__BRIEF__. Every entry needs to be repeated exactly, with nothing left out.

__SUPPLIED INFORMATION__.
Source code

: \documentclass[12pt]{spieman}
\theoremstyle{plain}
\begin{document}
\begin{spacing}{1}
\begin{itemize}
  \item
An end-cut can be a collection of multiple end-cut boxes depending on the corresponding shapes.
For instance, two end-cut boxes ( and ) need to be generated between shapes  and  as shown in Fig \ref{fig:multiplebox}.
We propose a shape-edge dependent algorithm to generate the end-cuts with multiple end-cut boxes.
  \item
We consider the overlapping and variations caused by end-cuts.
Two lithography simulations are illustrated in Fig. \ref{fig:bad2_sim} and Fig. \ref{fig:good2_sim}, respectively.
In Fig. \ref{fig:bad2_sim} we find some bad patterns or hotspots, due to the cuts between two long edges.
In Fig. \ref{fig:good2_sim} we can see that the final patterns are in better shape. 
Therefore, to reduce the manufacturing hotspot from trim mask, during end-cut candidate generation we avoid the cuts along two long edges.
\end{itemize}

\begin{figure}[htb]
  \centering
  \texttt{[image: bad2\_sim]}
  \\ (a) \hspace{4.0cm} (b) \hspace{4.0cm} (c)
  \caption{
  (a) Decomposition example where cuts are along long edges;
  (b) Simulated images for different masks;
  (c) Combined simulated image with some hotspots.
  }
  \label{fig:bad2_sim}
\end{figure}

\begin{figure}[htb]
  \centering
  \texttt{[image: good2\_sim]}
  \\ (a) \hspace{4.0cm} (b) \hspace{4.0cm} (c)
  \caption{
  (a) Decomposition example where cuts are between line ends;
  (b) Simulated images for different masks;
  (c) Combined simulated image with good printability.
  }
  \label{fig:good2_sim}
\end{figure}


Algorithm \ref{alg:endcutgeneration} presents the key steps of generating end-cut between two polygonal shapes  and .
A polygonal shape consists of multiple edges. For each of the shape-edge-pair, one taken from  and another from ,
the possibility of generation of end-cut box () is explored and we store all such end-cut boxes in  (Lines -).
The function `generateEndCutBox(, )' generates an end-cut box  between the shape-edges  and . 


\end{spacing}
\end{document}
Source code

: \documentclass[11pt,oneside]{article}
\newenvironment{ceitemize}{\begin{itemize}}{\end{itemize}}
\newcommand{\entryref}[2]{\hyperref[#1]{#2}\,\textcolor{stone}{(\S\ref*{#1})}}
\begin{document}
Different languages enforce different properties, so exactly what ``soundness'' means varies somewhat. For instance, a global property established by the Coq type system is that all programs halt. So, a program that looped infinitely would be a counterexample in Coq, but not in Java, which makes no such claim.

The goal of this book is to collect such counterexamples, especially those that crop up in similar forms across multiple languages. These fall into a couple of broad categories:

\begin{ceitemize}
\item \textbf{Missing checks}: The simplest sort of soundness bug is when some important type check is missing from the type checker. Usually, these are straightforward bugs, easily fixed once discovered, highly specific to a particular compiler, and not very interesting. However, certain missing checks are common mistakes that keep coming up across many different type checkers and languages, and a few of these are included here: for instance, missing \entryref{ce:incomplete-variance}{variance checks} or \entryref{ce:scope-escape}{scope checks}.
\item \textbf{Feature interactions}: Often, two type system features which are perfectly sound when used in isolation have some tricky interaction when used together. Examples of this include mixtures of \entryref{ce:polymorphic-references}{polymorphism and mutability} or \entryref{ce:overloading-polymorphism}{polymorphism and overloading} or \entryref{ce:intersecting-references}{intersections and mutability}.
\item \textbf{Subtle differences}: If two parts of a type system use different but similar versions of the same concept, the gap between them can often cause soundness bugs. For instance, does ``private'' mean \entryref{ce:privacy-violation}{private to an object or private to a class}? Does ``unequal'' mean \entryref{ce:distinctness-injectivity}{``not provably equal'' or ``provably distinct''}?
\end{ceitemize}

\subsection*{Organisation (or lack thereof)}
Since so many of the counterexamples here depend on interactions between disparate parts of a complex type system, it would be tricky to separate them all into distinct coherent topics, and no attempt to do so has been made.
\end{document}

__RESULT OF THIS TASK__.
Source code

: \documentclass[12pt]{spieman}
\theoremstyle{plain}
\begin{document}
\begin{spacing}{1}
\begin{itemize}
  \item
An end-cut can be a collection of multiple end-cut boxes depending on the corresponding shapes.
For instance, two end-cut boxes ( and ) need to be generated between shapes  and  as shown in Fig \ref{fig:multiplebox}.
We propose a shape-edge dependent algorithm to generate the end-cuts with multiple end-cut boxes.
  \item
We consider the overlapping and variations caused by end-cuts.
Two lithography simulations are illustrated in Fig. \ref{fig:bad2_sim} and Fig. \ref{fig:good2_sim}, respectively.
In Fig. \ref{fig:bad2_sim} we find some bad patterns or hotspots, due to the cuts between two long edges.
In Fig. \ref{fig:good2_sim} we can see that the final patterns are in better shape. 
Therefore, to reduce the manufacturing hotspot from trim mask, during end-cut candidate generation we avoid the cuts along two long edges.
\end{itemize}

\begin{figure}[htb]
  \centering
  \texttt{[image: bad2\_sim]}
  \\ (a) \hspace{4.0cm} (b) \hspace{4.0cm} (c)
  \caption{
  (a) Decomposition example where cuts are along long edges;
  (b) Simulated images for different masks;
  (c) Combined simulated image with some hotspots.
  }
  \label{fig:bad2_sim}
\end{figure}

\begin{figure}[htb]
  \centering
  \texttt{[image: good2\_sim]}
  \\ (a) \hspace{4.0cm} (b) \hspace{4.0cm} (c)
  \caption{
  (a) Decomposition example where cuts are between line ends;
  (b) Simulated images for different masks;
  (c) Combined simulated image with good printability.
  }
  \label{fig:good2_sim}
\end{figure}


Algorithm \ref{alg:endcutgeneration} presents the key steps of generating end-cut between two polygonal shapes  and .
A polygonal shape consists of multiple edges. For each of the shape-edge-pair, one taken from  and another from ,
the possibility of generation of end-cut box () is explored and we store all such end-cut boxes in  (Lines -).
The function `generateEndCutBox(, )' generates an end-cut box  between the shape-edges  and . 


\end{spacing}
\end{document}
Source code

: \documentclass[11pt,oneside]{article}
\newenvironment{ceitemize}{\begin{itemize}}{\end{itemize}}
\newcommand{\entryref}[2]{\hyperref[#1]{#2}\,\textcolor{stone}{(\S\ref*{#1})}}
\begin{document}
Different languages enforce different properties, so exactly what ``soundness'' means varies somewhat. For instance, a global property established by the Coq type system is that all programs halt. So, a program that looped infinitely would be a counterexample in Coq, but not in Java, which makes no such claim.

The goal of this book is to collect such counterexamples, especially those that crop up in similar forms across multiple languages. These fall into a couple of broad categories:

\begin{ceitemize}
\item \textbf{Missing checks}: The simplest sort of soundness bug is when some important type check is missing from the type checker. Usually, these are straightforward bugs, easily fixed once discovered, highly specific to a particular compiler, and not very interesting. However, certain missing checks are common mistakes that keep coming up across many different type checkers and languages, and a few of these are included here: for instance, missing \entryref{ce:incomplete-variance}{variance checks} or \entryref{ce:scope-escape}{scope checks}.
\item \textbf{Feature interactions}: Often, two type system features which are perfectly sound when used in isolation have some tricky interaction when used together. Examples of this include mixtures of \entryref{ce:polymorphic-references}{polymorphism and mutability} or \entryref{ce:overloading-polymorphism}{polymorphism and overloading} or \entryref{ce:intersecting-references}{intersections and mutability}.
\item \textbf{Subtle differences}: If two parts of a type system use different but similar versions of the same concept, the gap between them can often cause soundness bugs. For instance, does ``private'' mean \entryref{ce:privacy-violation}{private to an object or private to a class}? Does ``unequal'' mean \entryref{ce:distinctness-injectivity}{``not provably equal'' or ``provably distinct''}?
\end{ceitemize}

\subsection*{Organisation (or lack thereof)}
Since so many of the counterexamples here depend on interactions between disparate parts of a complex type system, it would be tricky to separate them all into distinct coherent topics, and no attempt to do so has been made.
\end{document}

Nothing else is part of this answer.